■ TASK REQUIREMENTS:
Each line of the listing that contains "user" should be found and copied.

(SOURCE DATA Opens)

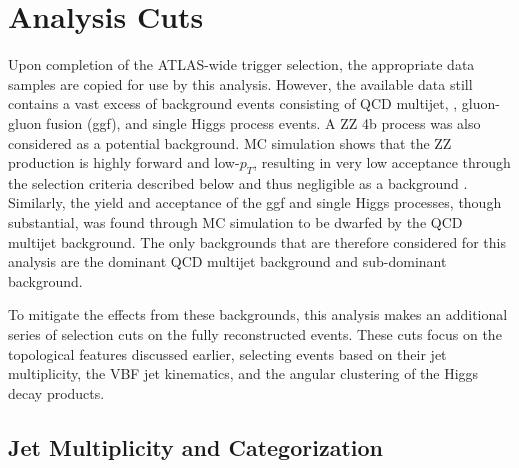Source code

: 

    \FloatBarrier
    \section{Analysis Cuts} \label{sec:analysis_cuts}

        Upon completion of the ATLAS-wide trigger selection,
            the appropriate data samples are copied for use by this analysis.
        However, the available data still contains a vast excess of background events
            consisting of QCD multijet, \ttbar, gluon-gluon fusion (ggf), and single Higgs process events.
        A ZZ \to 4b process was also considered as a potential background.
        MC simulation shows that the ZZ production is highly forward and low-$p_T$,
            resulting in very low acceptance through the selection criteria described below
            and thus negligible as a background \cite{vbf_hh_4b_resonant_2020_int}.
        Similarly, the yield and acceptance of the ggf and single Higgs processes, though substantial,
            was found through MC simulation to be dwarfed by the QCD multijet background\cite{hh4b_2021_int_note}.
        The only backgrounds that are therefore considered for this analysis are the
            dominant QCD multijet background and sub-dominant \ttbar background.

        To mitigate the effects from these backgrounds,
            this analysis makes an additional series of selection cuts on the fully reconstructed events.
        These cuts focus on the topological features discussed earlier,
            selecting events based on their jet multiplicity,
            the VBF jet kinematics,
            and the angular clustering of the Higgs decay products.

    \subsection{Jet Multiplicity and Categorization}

(SOURCE DATA Closes)
(SOURCE DATA Opens)

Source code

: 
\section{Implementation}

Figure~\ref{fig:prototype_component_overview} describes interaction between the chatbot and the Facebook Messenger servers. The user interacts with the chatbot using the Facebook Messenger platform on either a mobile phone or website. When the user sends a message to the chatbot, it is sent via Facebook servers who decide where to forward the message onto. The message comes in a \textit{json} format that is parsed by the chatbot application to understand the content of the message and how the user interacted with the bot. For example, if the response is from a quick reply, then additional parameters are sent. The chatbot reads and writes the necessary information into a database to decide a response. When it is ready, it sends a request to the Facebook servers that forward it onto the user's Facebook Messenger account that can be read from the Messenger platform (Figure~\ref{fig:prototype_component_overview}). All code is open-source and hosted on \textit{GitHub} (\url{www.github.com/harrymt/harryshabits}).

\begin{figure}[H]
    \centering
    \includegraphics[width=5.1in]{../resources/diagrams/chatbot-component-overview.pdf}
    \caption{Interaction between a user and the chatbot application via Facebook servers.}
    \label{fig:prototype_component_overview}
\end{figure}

(SOURCE DATA Closes)

■ SOLUTION:
Figure~\ref{fig:prototype_component_overview} describes interaction between the chatbot and the Facebook Messenger servers. The user interacts with the chatbot using the Facebook Messenger platform on either a mobile phone or website. When the user sends a message to the chatbot, it is sent via Facebook servers who decide where to forward the message onto. The message comes in a \textit{json} format that is parsed by the chatbot application to understand the content of the message and how the user interacted with the bot. For example, if the response is from a quick reply, then additional parameters are sent. The chatbot reads and writes the necessary information into a database to decide a response. When it is ready, it sends a request to the Facebook servers that forward it onto the user's Facebook Messenger account that can be read from the Messenger platform (Figure~\ref{fig:prototype_component_overview}). All code is open-source and hosted on \textit{GitHub} (\url{www.github.com/harrymt/harryshabits}).
    \caption{Interaction between a user and the chatbot application via Facebook servers.}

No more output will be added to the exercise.